Eu e os outros temos defeitos e qualidades. A amizade ajusta esses defeitos e qualidades, de forma a não colidirem. Eu desconfio que escolhemos nossos amigos pelos defeitos, não pelas qualidades – os defeitos que podemos suportar. Aí poderemos perdoar sempre, porque o defeito do outro não nos arrebenta a vida.

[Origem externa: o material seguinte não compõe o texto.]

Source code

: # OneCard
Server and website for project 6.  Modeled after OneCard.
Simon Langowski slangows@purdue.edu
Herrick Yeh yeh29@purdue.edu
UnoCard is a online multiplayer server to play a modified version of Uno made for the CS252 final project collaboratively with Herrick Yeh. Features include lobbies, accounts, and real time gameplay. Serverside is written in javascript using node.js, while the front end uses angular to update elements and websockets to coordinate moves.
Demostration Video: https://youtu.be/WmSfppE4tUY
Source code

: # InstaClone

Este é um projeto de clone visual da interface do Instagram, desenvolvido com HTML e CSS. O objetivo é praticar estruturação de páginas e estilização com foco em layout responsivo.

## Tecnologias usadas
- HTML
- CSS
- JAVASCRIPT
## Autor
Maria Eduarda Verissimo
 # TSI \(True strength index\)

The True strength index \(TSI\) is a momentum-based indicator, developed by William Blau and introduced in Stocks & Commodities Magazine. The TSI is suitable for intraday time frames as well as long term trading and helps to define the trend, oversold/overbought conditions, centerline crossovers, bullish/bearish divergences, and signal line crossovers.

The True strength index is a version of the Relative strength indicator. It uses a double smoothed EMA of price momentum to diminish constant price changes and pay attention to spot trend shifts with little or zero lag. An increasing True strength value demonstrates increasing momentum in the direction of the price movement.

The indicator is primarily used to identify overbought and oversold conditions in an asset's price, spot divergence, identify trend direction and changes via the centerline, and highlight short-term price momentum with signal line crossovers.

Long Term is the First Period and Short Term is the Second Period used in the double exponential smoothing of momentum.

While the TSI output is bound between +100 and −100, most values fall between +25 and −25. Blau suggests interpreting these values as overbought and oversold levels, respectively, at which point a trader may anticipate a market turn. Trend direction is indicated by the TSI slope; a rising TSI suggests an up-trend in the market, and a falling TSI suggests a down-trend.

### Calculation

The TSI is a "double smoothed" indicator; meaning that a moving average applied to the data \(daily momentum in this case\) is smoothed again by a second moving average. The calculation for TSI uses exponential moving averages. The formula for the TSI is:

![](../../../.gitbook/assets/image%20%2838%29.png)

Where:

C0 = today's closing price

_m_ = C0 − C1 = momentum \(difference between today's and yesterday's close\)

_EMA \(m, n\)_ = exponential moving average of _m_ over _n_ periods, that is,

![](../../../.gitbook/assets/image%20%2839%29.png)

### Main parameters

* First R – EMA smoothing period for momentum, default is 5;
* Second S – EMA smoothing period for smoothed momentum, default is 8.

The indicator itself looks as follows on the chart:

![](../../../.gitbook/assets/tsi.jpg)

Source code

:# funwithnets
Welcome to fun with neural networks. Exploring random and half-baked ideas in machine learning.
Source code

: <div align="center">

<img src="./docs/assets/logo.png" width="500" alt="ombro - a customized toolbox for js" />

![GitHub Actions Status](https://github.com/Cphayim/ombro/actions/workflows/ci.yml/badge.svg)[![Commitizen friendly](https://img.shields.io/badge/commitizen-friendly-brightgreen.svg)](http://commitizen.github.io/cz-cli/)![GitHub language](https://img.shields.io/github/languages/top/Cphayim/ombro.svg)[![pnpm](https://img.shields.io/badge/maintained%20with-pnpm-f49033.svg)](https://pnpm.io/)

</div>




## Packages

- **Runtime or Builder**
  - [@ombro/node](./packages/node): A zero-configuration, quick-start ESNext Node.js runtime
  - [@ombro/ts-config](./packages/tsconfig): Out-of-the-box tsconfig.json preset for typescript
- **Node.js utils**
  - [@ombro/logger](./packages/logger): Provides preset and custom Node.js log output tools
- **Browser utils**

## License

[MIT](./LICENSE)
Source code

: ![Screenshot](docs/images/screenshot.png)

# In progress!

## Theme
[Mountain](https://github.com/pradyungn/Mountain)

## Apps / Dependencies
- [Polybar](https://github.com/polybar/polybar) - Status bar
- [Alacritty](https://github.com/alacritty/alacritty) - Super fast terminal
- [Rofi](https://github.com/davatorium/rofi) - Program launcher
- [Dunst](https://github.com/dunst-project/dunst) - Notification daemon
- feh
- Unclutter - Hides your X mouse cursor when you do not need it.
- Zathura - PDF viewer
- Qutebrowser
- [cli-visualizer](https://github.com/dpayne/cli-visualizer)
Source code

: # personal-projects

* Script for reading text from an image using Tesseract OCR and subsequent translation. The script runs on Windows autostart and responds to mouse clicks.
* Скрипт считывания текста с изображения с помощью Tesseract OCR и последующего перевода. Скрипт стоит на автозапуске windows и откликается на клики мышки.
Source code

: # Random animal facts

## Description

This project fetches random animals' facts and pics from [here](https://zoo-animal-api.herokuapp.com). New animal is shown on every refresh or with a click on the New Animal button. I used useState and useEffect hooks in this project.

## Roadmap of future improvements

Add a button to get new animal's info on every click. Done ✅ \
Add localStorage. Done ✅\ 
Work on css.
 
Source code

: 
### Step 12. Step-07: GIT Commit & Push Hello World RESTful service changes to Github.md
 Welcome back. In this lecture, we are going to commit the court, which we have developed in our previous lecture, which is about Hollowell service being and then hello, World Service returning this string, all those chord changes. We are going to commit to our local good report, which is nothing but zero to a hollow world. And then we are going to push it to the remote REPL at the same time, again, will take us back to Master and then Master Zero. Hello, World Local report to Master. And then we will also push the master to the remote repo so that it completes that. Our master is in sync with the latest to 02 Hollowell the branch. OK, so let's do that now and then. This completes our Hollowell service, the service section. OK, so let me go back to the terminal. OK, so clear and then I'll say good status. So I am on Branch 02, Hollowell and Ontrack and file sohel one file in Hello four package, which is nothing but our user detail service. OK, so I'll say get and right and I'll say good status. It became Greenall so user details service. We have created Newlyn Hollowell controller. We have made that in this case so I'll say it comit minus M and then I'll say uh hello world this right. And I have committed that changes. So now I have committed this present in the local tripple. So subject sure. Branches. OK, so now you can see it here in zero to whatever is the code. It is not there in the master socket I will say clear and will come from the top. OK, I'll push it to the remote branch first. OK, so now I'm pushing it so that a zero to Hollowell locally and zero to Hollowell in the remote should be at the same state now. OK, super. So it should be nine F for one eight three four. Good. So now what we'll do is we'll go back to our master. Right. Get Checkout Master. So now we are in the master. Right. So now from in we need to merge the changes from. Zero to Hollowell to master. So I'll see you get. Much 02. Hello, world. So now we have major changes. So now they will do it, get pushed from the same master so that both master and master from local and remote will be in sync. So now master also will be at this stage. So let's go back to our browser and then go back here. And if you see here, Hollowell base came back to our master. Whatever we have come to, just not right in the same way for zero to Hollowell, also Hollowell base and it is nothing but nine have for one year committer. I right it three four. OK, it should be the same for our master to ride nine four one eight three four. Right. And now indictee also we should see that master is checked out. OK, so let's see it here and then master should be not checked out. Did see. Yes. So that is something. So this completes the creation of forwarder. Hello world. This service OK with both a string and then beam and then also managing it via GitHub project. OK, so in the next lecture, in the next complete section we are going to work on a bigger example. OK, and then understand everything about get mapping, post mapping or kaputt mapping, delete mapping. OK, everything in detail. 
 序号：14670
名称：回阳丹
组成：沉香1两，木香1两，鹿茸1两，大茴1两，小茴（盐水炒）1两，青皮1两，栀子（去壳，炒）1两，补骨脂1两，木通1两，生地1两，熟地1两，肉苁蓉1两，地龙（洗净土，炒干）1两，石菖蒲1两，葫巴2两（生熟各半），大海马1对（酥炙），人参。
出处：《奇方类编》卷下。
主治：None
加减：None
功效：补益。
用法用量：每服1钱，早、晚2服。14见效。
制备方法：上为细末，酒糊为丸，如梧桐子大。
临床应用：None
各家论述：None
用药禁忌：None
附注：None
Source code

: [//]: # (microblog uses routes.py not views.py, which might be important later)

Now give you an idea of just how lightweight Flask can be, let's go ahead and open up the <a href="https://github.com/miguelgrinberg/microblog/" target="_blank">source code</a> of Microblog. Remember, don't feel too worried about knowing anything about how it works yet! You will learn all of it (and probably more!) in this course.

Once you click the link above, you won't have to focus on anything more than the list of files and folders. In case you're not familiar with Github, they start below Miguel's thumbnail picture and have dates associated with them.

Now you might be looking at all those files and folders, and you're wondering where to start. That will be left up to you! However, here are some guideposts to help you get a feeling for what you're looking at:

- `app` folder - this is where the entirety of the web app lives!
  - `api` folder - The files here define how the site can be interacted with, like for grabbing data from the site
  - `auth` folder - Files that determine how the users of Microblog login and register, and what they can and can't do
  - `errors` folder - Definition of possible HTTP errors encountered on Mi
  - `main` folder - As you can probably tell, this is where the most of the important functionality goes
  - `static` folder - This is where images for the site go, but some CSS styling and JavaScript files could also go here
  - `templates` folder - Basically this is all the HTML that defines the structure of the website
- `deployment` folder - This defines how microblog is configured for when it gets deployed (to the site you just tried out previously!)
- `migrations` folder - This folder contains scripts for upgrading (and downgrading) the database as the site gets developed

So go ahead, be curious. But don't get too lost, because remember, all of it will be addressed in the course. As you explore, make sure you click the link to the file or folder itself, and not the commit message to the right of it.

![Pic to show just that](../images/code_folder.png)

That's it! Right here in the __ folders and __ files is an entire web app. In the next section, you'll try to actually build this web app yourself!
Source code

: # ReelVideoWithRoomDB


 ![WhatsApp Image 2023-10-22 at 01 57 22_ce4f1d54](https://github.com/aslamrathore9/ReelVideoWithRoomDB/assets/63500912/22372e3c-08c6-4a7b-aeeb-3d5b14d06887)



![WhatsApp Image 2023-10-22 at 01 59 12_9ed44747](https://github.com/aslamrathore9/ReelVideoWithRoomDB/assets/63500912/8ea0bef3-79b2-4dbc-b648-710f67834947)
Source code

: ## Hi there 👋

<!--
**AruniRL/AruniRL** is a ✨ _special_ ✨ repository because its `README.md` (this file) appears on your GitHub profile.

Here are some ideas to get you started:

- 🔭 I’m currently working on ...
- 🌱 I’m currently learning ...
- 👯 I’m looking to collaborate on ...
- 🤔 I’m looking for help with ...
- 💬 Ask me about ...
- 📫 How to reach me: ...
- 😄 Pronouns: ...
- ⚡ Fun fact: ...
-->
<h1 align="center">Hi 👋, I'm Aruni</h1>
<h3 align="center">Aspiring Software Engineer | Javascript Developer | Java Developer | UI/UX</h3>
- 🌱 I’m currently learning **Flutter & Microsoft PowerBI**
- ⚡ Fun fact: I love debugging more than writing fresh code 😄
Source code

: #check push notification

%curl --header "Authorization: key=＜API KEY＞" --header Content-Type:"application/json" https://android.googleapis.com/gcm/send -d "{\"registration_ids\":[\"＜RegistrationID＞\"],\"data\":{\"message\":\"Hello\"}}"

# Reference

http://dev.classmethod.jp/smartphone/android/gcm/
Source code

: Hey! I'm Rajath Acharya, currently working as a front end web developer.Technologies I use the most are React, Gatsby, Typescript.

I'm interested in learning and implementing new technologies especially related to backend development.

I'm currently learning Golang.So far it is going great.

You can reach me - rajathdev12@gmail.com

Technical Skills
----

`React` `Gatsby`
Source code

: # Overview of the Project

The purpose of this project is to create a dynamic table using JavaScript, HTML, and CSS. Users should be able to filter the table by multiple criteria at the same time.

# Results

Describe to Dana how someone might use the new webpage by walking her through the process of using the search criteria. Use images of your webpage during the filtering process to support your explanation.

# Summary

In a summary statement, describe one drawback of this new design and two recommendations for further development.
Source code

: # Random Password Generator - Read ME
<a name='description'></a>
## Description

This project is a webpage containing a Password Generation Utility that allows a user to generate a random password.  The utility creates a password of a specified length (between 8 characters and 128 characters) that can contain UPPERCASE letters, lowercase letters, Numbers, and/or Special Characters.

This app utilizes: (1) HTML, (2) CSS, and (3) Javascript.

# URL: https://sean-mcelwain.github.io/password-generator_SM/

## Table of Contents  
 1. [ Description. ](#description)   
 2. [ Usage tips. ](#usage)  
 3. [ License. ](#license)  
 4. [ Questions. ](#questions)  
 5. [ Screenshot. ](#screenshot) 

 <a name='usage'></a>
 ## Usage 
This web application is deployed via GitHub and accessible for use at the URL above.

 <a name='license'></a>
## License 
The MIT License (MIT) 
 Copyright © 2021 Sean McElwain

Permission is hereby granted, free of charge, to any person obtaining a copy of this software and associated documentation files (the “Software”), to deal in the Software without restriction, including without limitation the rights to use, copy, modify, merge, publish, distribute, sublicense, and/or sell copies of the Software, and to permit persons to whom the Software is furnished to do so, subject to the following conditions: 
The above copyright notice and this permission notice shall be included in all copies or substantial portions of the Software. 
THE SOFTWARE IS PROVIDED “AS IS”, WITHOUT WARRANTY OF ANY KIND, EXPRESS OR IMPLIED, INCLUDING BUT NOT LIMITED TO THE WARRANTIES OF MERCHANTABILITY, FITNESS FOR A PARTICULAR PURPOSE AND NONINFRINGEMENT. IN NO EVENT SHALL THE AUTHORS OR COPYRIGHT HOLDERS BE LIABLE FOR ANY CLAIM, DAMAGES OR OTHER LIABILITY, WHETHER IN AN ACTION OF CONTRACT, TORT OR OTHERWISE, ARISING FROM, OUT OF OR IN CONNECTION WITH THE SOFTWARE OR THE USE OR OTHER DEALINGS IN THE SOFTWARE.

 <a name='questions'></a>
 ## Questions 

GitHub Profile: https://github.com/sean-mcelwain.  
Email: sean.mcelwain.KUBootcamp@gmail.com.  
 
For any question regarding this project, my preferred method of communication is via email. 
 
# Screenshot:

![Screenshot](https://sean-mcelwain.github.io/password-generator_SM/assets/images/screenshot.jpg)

Durante muitos anos, interpretei o primeiro mandamento - “amar a Deus sobre todas as coisas e ao próximo como a ti mesmo” – no padrão do catecismo: o próximo são todos os outros. Depois descobri um outro ângulo: o próximo ser o próximo, mesmo, o sujeito que está ao lado, porque quanto mais próximo está o outro, mais difícil é amá-lo: mais expectativas temos em relação ao outro, mais dificuldades temos em perdoar, mais queremos receber dele. E eu, que achava esse mandamento fácil de cumprir, verifiquei que está em primeiro lugar na lista porque é o mais trabalhoso de todos.

Os amigos são os próximos que podemos amar com menos dificuldade. Por isso, eles são prêmio, um adicional de afeto que valoriza a vida.

Diferentemente da família próxima, onde existem responsabilidades socialmente demarcadas, a amizade é livre. O afeto entre familiares passa por exacerbadas expectativas, cobranças e esperanças; entre amigos, essas coisas são moderadas, e, por isso, amigos são como oásis para um viajante: reconfortam, refrescam, a gente sabe que ele estará lá na volta, mas não é necessário viver ali.

Mas são indispensáveis para que se viva.